DATA POISONING ATTACKS ON REGRESSION MODELS AND THEIR DEFENSES

DATA POISONING ATTACKS ON REGRESSION MODELS AND THEIR DEFENSES

Spoorti P Patgar

Akshata Jawade

 Abhishek R Karanje

Student, Dept. of Cyber Security

APS College of Engineering

 spoortipatgar@gmail.com

akshatajawade12@gmail.com

abhishekrk0001@gmail.com

 Abstract
Machine learning models are widely deployed in critical domains such as healthcare, finance, transportation, and cyber-physical systems, making their security and reliability a paramount concern. Among the most significant threats to these systems are data poisoning attacks, which compromise model integrity by injecting malicious or manipulated data into training datasets, leading to degraded performance and unreliable predictions. While data poisoning has been extensively studied in classification tasks, its impact on regression models — which are equally critical for applications such as medication dosage management, power supply regulation, and financial forecasting — remains comparatively underexplored.

Experimental evidence consistently demonstrates that even a minimal fraction of poisoned data, as low as 2%, can drastically increase prediction error by up to 150% in mean squared error (MSE), underscoring the severity of this threat. Common attack strategies include label manipulation, feature perturbation, adversarial data injection, and optimization-based black-box attacks that

operate without prior knowledge of the target model. In response to these vulnerabilities, researchers have proposed several defense mechanisms, including   Trimmed Loss, Differential Privacy, and the novel Iterative Trim (I Trim) method, which effectively detects and removes poisoned samples without requiring prior knowledge of attack intensity.
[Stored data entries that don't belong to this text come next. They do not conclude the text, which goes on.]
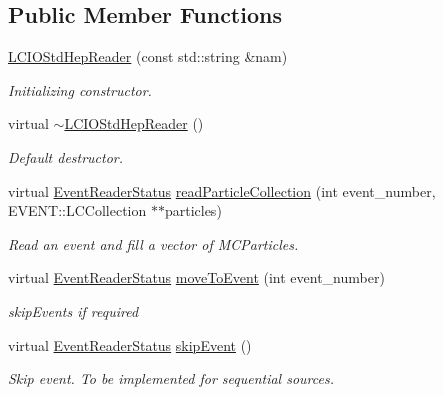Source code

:\subsection*{Public Member Functions}
\begin{DoxyCompactItemize}
\item 
\hyperlink{class_d_d4hep_1_1_simulation_1_1_l_c_i_o_std_hep_reader_ae877c907bf826120cc697aa80a39aba7}{LCIOStdHepReader} (const std::string \&nam)
\begin{DoxyCompactList}\small\item\em Initializing constructor. \item\end{DoxyCompactList}\item 
virtual \hyperlink{class_d_d4hep_1_1_simulation_1_1_l_c_i_o_std_hep_reader_a8435282d1017281ed60c84dee829859e}{$\sim$LCIOStdHepReader} ()
\begin{DoxyCompactList}\small\item\em Default destructor. \item\end{DoxyCompactList}\item 
virtual \hyperlink{class_d_d4hep_1_1_simulation_1_1_geant4_event_reader_ae4f4bc83ffcf5b0c1868ad78859851e7}{EventReaderStatus} \hyperlink{class_d_d4hep_1_1_simulation_1_1_l_c_i_o_std_hep_reader_ab358476ce7a1bab27504d2bfe4b8b630}{readParticleCollection} (int event\_\-number, EVENT::LCCollection $\ast$$\ast$particles)
\begin{DoxyCompactList}\small\item\em Read an event and fill a vector of MCParticles. \item\end{DoxyCompactList}\item 
virtual \hyperlink{class_d_d4hep_1_1_simulation_1_1_geant4_event_reader_ae4f4bc83ffcf5b0c1868ad78859851e7}{EventReaderStatus} \hyperlink{class_d_d4hep_1_1_simulation_1_1_l_c_i_o_std_hep_reader_a5f91d2bbdab11ee4554abf164acf1e1e}{moveToEvent} (int event\_\-number)
\begin{DoxyCompactList}\small\item\em skipEvents if required \item\end{DoxyCompactList}\item 
virtual \hyperlink{class_d_d4hep_1_1_simulation_1_1_geant4_event_reader_ae4f4bc83ffcf5b0c1868ad78859851e7}{EventReaderStatus} \hyperlink{class_d_d4hep_1_1_simulation_1_1_l_c_i_o_std_hep_reader_a54ae13b39268486b6edc4a7f9a11ada3}{skipEvent} ()
\begin{DoxyCompactList}\small\item\em Skip event. To be implemented for sequential sources. \item\end{DoxyCompactList}\end{DoxyCompactItemize}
Additionally, adaptive strategies such as dynamic network structure adjustment and adaptive learning weights have demonstrated strong potential in reducing the influence of poisoned data during training, thereby preserving model accuracy and robustness. Evaluations conducted across diverse datasets confirm that these defense frameworks significantly mitigate poisoning effects while maintaining practical model performance. These findings collectively emphasize the urgent need for secure data pipelines, robust learning algorithms, and adaptive defense strategies to safeguard machine learning systems against evolving adversarial threats in real-world applications.

Keywords: Data Poisoning, Regression Models, Adversarial Machine Learning, Outlier Detection, RANSAC, Robust Learning.